First, fill in the step function below.

```
type Config = (Store, Stmt AExp BExp)
step :: Config -> Maybe Config
step (_,Skip) = Nothing
step (st,Assign x a) = Just (Map.insert x (evalA st a) st,Skip)
step (st,Seq Skip s2) = Just (st,s2)
step (st,Seq s1 s2) = undefined
step (st,If b s1 s2) = undefined
step (st,While b s) = undefined
```

Given a step function, we can compute a trace, i.e., the possibly infinite list of `Config`

s that the program will step through. Such a program is safe to write in Haskell because Haskell is *lazy*, i.e., it will only compute things on demand.

```
trace :: (a -> Maybe a) -> a -> [a]
trace f v =
case f v of
Nothing -> [v]
Just v' -> v:trace f v'
```

I may have gotten excited earlier when I said we’d “solve” the halting problem. We can *try* to solve it, but sometimes we’ll have to throw up our hands and say “Who knows?”. To facilitate that, we’ll use *three-valued logic*, which extends the booleans with a notion of “don’t know”.

`data TVL = No | Maybe | Yes deriving (Show, Eq, Ord)`

Write a function `diverges`

that checks for loops in a list of configurations. (Note that I’ve written a much more general type.) The integer paramter should serve as a timeout—a limit as to how far we’re willing to look.

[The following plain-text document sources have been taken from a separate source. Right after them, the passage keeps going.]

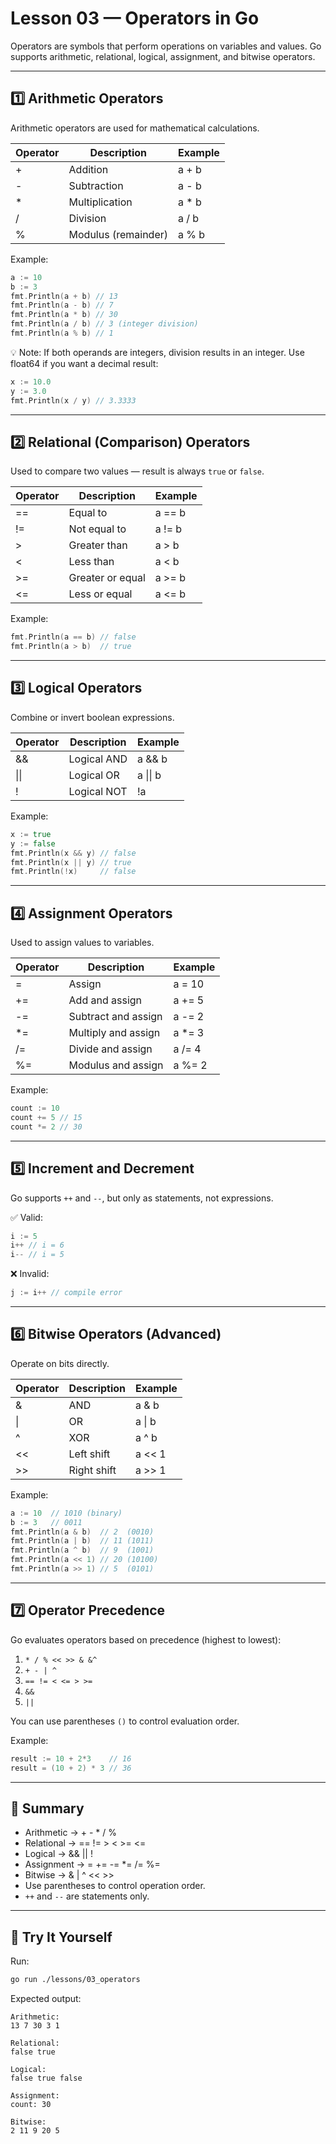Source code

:# Lesson 03 — Operators in Go

Operators are symbols that perform operations on variables and values.
Go supports arithmetic, relational, logical, assignment, and bitwise operators.

---

## 1️⃣ Arithmetic Operators

Arithmetic operators are used for mathematical calculations.

| Operator | Description | Example |
|-----------|-------------|----------|
| + | Addition | a + b |
| - | Subtraction | a - b |
| * | Multiplication | a * b |
| / | Division | a / b |
| % | Modulus (remainder) | a % b |

Example:

```go
a := 10
b := 3
fmt.Println(a + b) // 13
fmt.Println(a - b) // 7
fmt.Println(a * b) // 30
fmt.Println(a / b) // 3 (integer division)
fmt.Println(a % b) // 1
```

💡 Note:
If both operands are integers, division results in an integer.
Use float64 if you want a decimal result:

```go
x := 10.0
y := 3.0
fmt.Println(x / y) // 3.3333
```

---

## 2️⃣ Relational (Comparison) Operators

Used to compare two values — result is always `true` or `false`.

| Operator | Description | Example |
|-----------|-------------|----------|
| == | Equal to | a == b |
| != | Not equal to | a != b |
| > | Greater than | a > b |
| < | Less than | a < b |
| >= | Greater or equal | a >= b |
| <= | Less or equal | a <= b |

Example:

```go
fmt.Println(a == b) // false
fmt.Println(a > b)  // true
```

---

## 3️⃣ Logical Operators

Combine or invert boolean expressions.

| Operator | Description | Example |
|-----------|-------------|----------|
| && | Logical AND | a && b |
| \|\| | Logical OR | a \|\| b |
| ! | Logical NOT | !a |

Example:

```go
x := true
y := false
fmt.Println(x && y) // false
fmt.Println(x || y) // true
fmt.Println(!x)     // false
```

---

## 4️⃣ Assignment Operators

Used to assign values to variables.

| Operator | Description | Example |
|-----------|-------------|----------|
| = | Assign | a = 10 |
| += | Add and assign | a += 5 |
| -= | Subtract and assign | a -= 2 |
| *= | Multiply and assign | a *= 3 |
| /= | Divide and assign | a /= 4 |
| %= | Modulus and assign | a %= 2 |

Example:

```go
count := 10
count += 5 // 15
count *= 2 // 30
```

---

## 5️⃣ Increment and Decrement

Go supports `++` and `--`, but only as statements, not expressions.

✅ Valid:

```go
i := 5
i++ // i = 6
i-- // i = 5
```

❌ Invalid:

```go
j := i++ // compile error
```

---

## 6️⃣ Bitwise Operators (Advanced)

Operate on bits directly.

| Operator | Description | Example |
|-----------|-------------|----------|
| & | AND | a & b |
| \| | OR | a \| b |
| ^ | XOR | a ^ b |
| << | Left shift | a << 1 |
| >> | Right shift | a >> 1 |

Example:

```go
a := 10  // 1010 (binary)
b := 3   // 0011
fmt.Println(a & b)  // 2  (0010)
fmt.Println(a | b)  // 11 (1011)
fmt.Println(a ^ b)  // 9  (1001)
fmt.Println(a << 1) // 20 (10100)
fmt.Println(a >> 1) // 5  (0101)
```

---

## 7️⃣ Operator Precedence

Go evaluates operators based on precedence (highest to lowest):

1. `* / % << >> & &^`
2. `+ - | ^`
3. `== != < <= > >=`
4. `&&`
5. `||`

You can use parentheses `()` to control evaluation order.

Example:

```go
result := 10 + 2*3    // 16
result = (10 + 2) * 3 // 36
```

---

## 🧠 Summary

- Arithmetic → + - * / %
- Relational → == != > < >= <=
- Logical → && || !
- Assignment → = += -= *= /= %=
- Bitwise → & | ^ << >>
- Use parentheses to control operation order.
- `++` and `--` are statements only.

---

## 🚀 Try It Yourself

Run:

```bash
go run ./lessons/03_operators
```

Expected output:

```plaintext
Arithmetic:
13 7 30 3 1

Relational:
false true

Logical:
false true false

Assignment:
count: 30

Bitwise:
2 11 9 20 5
```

What counts as a loop? Each element in the list will represent a `Config`

, i.e., a pair of a store and a statement currently being executed. If we ever see the same pair twice, we know the program diverges because our programs are *deterministic*, i.e., they do the same thing every time. So your job is to check for duplicate configurations, i.e., elements that appear more than once in the loop. A wise choice of data structure here will make your life easier (and speed up your program).

```
diverges :: Ord a => Int -> [a] -> TVL
diverges limit = undefined
```

Write a function `haltsIn`

that takes a starting statement and a limit and tries to determine whether that configuration ever halts (within the specified limit, from the empty store).

```
haltsIn :: Stmt AExp BExp -> Int -> TVL
haltsIn s limit = undefined
```

Now we have our analysis… let’s see what it can do. Write a While program `loop`

that diverges and:

`loop `haltsIn` 1000 == No`

```
loop :: Stmt AExp BExp
loop = undefined
```

Write a While program `long`

that converges and:

```
long `haltsIn` 1000 == Maybe
long `haltsIn` 5000 == Yes
```

```
long :: Stmt AExp BExp
long = undefined
```

Write a While program `tricky`

that diverges but for all `n`

:

`tricky `haltsIn` n == Maybe`

```
tricky :: Stmt AExp BExp
tricky = undefined
```

Explain why your `haltsIn`

gives an imprecise answer.

Do you think you can write a program where `haltsIn`

gives a wrong answer? If so, explain your idea—or write it! If not, explain (or prove!) why not.